You finally have some insight into your model! As you may expect, with only one misclassification, it is relatively easy to distinguish data science documents from song lyrics using the textual metadata features you engineered. In addition, hip-hop-rap is very distinctive from other musical genres with only eight misclassifications. However, although performance is quite impressive, there is less distinction between country, Christian and pop-rock musical lyrics.

The point of this tutorial is not only to get exposure to predictive machine learning techniques but also to perform lyric analysis as a continuation of previous tutorials in this series. So think about what these results mean. If you were developing a recommendation system that is supplemented with lyrical insights, what considerations should you make? Is there a chance that your system may recommend a hip hop artist with explicit lyrics for a Christian music listener or a country music fan?

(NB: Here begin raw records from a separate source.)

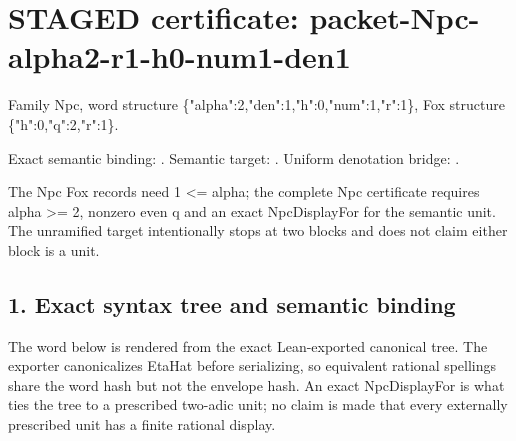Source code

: \section*{STAGED certificate: packet-Npc-alpha2-r1-h0-num1-den1}
Family Npc, word structure \{"alpha":2,"den":1,"h":0,"num":1,"r":1\}, Fox structure \{"h":0,"q":2,"r":1\}.

\noindent Exact semantic binding: . Semantic target: . Uniform denotation bridge: .
\par\noindent The Npc Fox records need 1 <= alpha; the complete Npc certificate requires alpha >= 2, nonzero even q and an exact NpcDisplayFor for the semantic unit. The unramified target intentionally stops at two blocks and does not claim either block is a unit.

\subsection*{1. Exact syntax tree and semantic binding}
The word below is rendered from the exact Lean-exported canonical tree. The exporter canonicalizes EtaHat before serializing, so equivalent rational spellings share the word hash but not the envelope hash. An exact NpcDisplayFor is what ties the tree to a prescribed two-adic unit; no claim is made that every externally prescribed unit has a finite rational display.

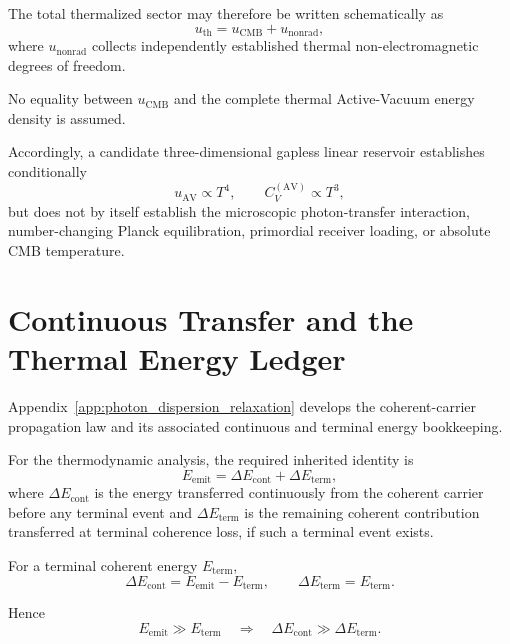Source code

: The total thermalized sector may therefore be written schematically as
\begin{equation}
    u_{\mathrm{th}}
    =
    u_{\mathrm{CMB}}
    +
    u_{\mathrm{nonrad}},
    \label{eq:AT_total_thermal_partition}
\end{equation}
where
\(u_{\mathrm{nonrad}}\)
collects independently established thermal non-electromagnetic degrees of
freedom.

No equality between
\(u_{\mathrm{CMB}}\)
and the complete thermal Active-Vacuum energy density is assumed.

Accordingly, a candidate three-dimensional gapless linear reservoir
establishes conditionally
\begin{equation}
    u_{\mathrm{AV}}\propto T^4,
    \qquad
    C_V^{(\mathrm{AV})}\propto T^3,
\end{equation}
but does not by itself establish the microscopic photon-transfer interaction,
number-changing Planck equilibration, primordial receiver loading, or
absolute CMB temperature.


\section{Continuous Transfer and the Thermal Energy Ledger}

Appendix~\ref{app:photon_dispersion_relaxation}
develops the coherent-carrier propagation law and its associated continuous
and terminal energy bookkeeping.

For the thermodynamic analysis, the required inherited identity is
\begin{equation}
    E_{\mathrm{emit}}
    =
    \Delta E_{\mathrm{cont}}
    +
    \Delta E_{\mathrm{term}},
    \label{eq:AT_total_energy_ledger}
\end{equation}
where
\(\Delta E_{\mathrm{cont}}\)
is the energy transferred continuously from the coherent carrier before any
terminal event and
\(\Delta E_{\mathrm{term}}\)
is the remaining coherent contribution transferred at terminal coherence
loss, if such a terminal event exists.

For a terminal coherent energy
\(E_{\mathrm{term}}\),
\begin{equation}
    \Delta E_{\mathrm{cont}}
    =
    E_{\mathrm{emit}}
    -
    E_{\mathrm{term}},
    \qquad
    \Delta E_{\mathrm{term}}
    =
    E_{\mathrm{term}}.
    \label{eq:AT_energy_partition}
\end{equation}

Hence
\begin{equation}
    E_{\mathrm{emit}}
    \gg
    E_{\mathrm{term}}
    \quad
    \Longrightarrow
    \quad
    \Delta E_{\mathrm{cont}}
    \gg
    \Delta E_{\mathrm{term}}.
    \label{eq:AT_terminal_subdominant_limit}
\end{equation}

Remember the chord diagram at the beginning of the tutorial? Retake a look at it, this time with predictions rather than true labels.

train$id <- seq_len(nrow(train))
df <- predictions$`Five Sources`$`Random Forest`$data

chart <- train %>%
  inner_join(predictions$`Five Sources`$`Random Forest`$data) %>%
  group_by(source, response) %>%
  summarise(n())

circos.clear() #very important! Reset the circular layout parameters
#assign chord colors
grid.col = c("christian" = my_colors[1], "pop-rock" = my_colors[2],
             "hip-hop-rap" = my_colors[3], "data-science" = my_colors[4],
             "country" = my_colors[5],
             "amy-grant" = my_colors[1], "prince" = my_colors[2],
             "eminem" = my_colors[3], "machine_learning" = my_colors[4],
             "johnny-cash" = my_colors[5])

# set the global parameters for the circular layout. Specifically the gap size
circos.par(gap.after = c(rep(5, length(unique(chart[[1]])) - 1), 15,
                         rep(5, length(unique(chart[[2]])) - 1), 15))

chordDiagram(chart, grid.col = grid.col, transparency = .2)
title("Predicted Relationship Between Genre and Source - Train")

Pretty cool. Now you can see how well you did on the training data. Once again the results are impressive. The smaller lines represent the misclassifications. But here is probably the most important concept you can get out of this tutorial: even though this is the validation set accuracy results, this is still based on a labeled training dataset! If you aren't careful, you may overfit your model and introduce high variance. High variance means that your learning algorithm varies a lot depending on the data that you give it. This could mean your algorithm may not be robust to noise that can be introduced with new data it has not seen before. You will run a true test of the model in just a bit when you feed it brand new data.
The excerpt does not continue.